Action item -
Every line holding the string "GitHub" should be copied from the listing.

Segment Start: Stored data

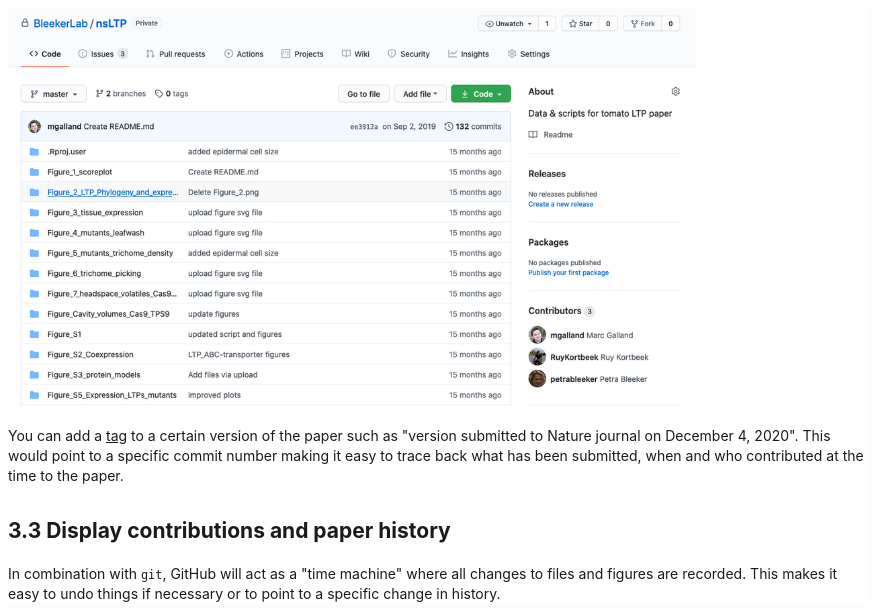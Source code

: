 <img src="../images/02-paper-on-github.png" width="80%" alt="Hosting a publication on GitHub">

You can add a [tag](https://www.atlassian.com/git/tutorials/inspecting-a-repository/git-tag) to a certain version of the paper such as "version submitted to Nature journal on December 4, 2020". This would point to a specific commit number making it easy to trace back what has been submitted, when and who contributed at the time to the paper.  

## 3.3 Display contributions and paper history

In combination with `git`, GitHub will act as a "time machine" where all changes to files and figures are recorded. This makes it easy to undo things if necessary or to point to a specific change in history.

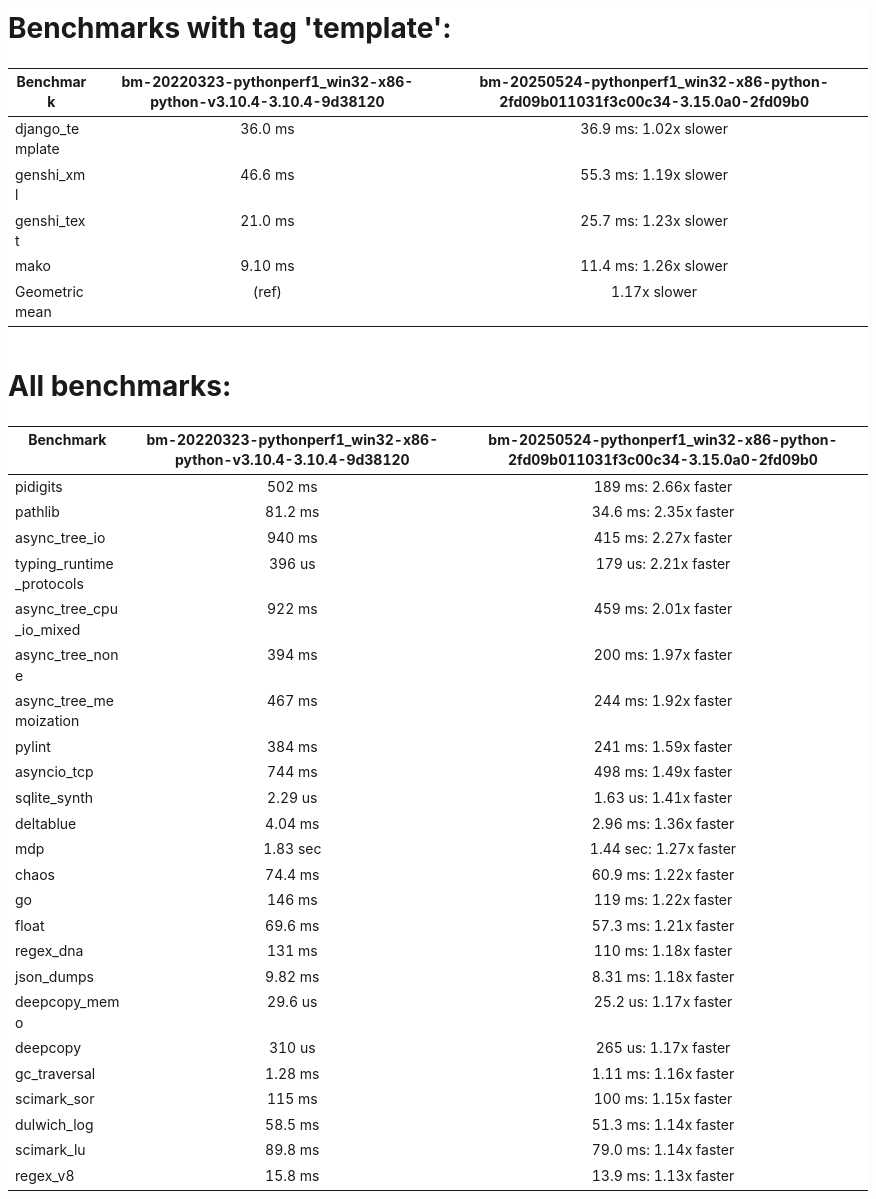 Benchmarks with tag 'template':
===============================

| Benchmark       | bm-20220323-pythonperf1_win32-x86-python-v3.10.4-3.10.4-9d38120 | bm-20250524-pythonperf1_win32-x86-python-2fd09b011031f3c00c34-3.15.0a0-2fd09b0 |
|-----------------|:---------------------------------------------------------------:|:------------------------------------------------------------------------------:|
| django_template | 36.0 ms                                                         | 36.9 ms: 1.02x slower                                                          |
| genshi_xml      | 46.6 ms                                                         | 55.3 ms: 1.19x slower                                                          |
| genshi_text     | 21.0 ms                                                         | 25.7 ms: 1.23x slower                                                          |
| mako            | 9.10 ms                                                         | 11.4 ms: 1.26x slower                                                          |
| Geometric mean  | (ref)                                                           | 1.17x slower                                                                   |

All benchmarks:
===============

| Benchmark                | bm-20220323-pythonperf1_win32-x86-python-v3.10.4-3.10.4-9d38120 | bm-20250524-pythonperf1_win32-x86-python-2fd09b011031f3c00c34-3.15.0a0-2fd09b0 |
|--------------------------|:---------------------------------------------------------------:|:------------------------------------------------------------------------------:|
| pidigits                 | 502 ms                                                          | 189 ms: 2.66x faster                                                           |
| pathlib                  | 81.2 ms                                                         | 34.6 ms: 2.35x faster                                                          |
| async_tree_io            | 940 ms                                                          | 415 ms: 2.27x faster                                                           |
| typing_runtime_protocols | 396 us                                                          | 179 us: 2.21x faster                                                           |
| async_tree_cpu_io_mixed  | 922 ms                                                          | 459 ms: 2.01x faster                                                           |
| async_tree_none          | 394 ms                                                          | 200 ms: 1.97x faster                                                           |
| async_tree_memoization   | 467 ms                                                          | 244 ms: 1.92x faster                                                           |
| pylint                   | 384 ms                                                          | 241 ms: 1.59x faster                                                           |
| asyncio_tcp              | 744 ms                                                          | 498 ms: 1.49x faster                                                           |
| sqlite_synth             | 2.29 us                                                         | 1.63 us: 1.41x faster                                                          |
| deltablue                | 4.04 ms                                                         | 2.96 ms: 1.36x faster                                                          |
| mdp                      | 1.83 sec                                                        | 1.44 sec: 1.27x faster                                                         |
| chaos                    | 74.4 ms                                                         | 60.9 ms: 1.22x faster                                                          |
| go                       | 146 ms                                                          | 119 ms: 1.22x faster                                                           |
| float                    | 69.6 ms                                                         | 57.3 ms: 1.21x faster                                                          |
| regex_dna                | 131 ms                                                          | 110 ms: 1.18x faster                                                           |
| json_dumps               | 9.82 ms                                                         | 8.31 ms: 1.18x faster                                                          |
| deepcopy_memo            | 29.6 us                                                         | 25.2 us: 1.17x faster                                                          |
| deepcopy                 | 310 us                                                          | 265 us: 1.17x faster                                                           |
| gc_traversal             | 1.28 ms                                                         | 1.11 ms: 1.16x faster                                                          |
| scimark_sor              | 115 ms                                                          | 100 ms: 1.15x faster                                                           |
| dulwich_log              | 58.5 ms                                                         | 51.3 ms: 1.14x faster                                                          |
| scimark_lu               | 89.8 ms                                                         | 79.0 ms: 1.14x faster                                                          |
| regex_v8                 | 15.8 ms                                                         | 13.9 ms: 1.13x faster                                                          |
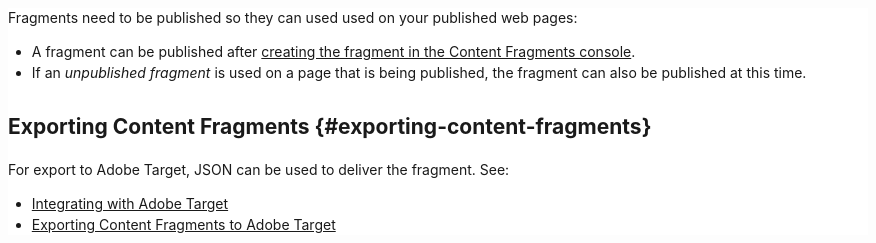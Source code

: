 Fragments need to be published so they can used used on your published web pages:

* A fragment can be published after [creating the fragment in the Content Fragments console](/help/sites-cloud/administering/content-fragments/content-fragments-managing.md#publishing-and-previewing-a-fragment). 
* If an *unpublished fragment* is used on a page that is being published, the fragment can also be published at this time.

## Exporting Content Fragments {#exporting-content-fragments}

For export to Adobe Target, JSON can be used to deliver the fragment. See:

* [Integrating with Adobe Target](/help/sites-cloud/integrating/integrating-adobe-target.md)
* [Exporting Content Fragments to Adobe Target](/help/sites-cloud/integrating/content-fragments-target.md)
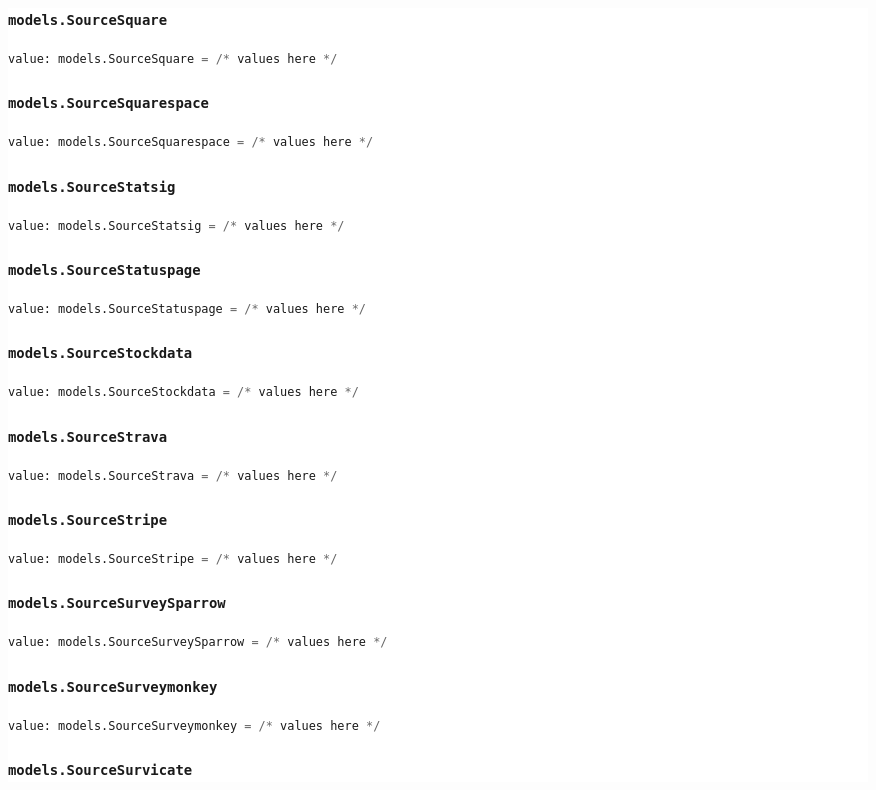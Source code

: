 ### `models.SourceSquare`

```python
value: models.SourceSquare = /* values here */
```

### `models.SourceSquarespace`

```python
value: models.SourceSquarespace = /* values here */
```

### `models.SourceStatsig`

```python
value: models.SourceStatsig = /* values here */
```

### `models.SourceStatuspage`

```python
value: models.SourceStatuspage = /* values here */
```

### `models.SourceStockdata`

```python
value: models.SourceStockdata = /* values here */
```

### `models.SourceStrava`

```python
value: models.SourceStrava = /* values here */
```

### `models.SourceStripe`

```python
value: models.SourceStripe = /* values here */
```

### `models.SourceSurveySparrow`

```python
value: models.SourceSurveySparrow = /* values here */
```

### `models.SourceSurveymonkey`

```python
value: models.SourceSurveymonkey = /* values here */
```

### `models.SourceSurvicate`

Segment End: Stored data

Exercise result -
: <img src="../images/02-paper-on-github.png" width="80%" alt="Hosting a publication on GitHub">
In combination with `git`, GitHub will act as a "time machine" where all changes to files and figures are recorded. This makes it easy to undo things if necessary or to point to a specific change in history.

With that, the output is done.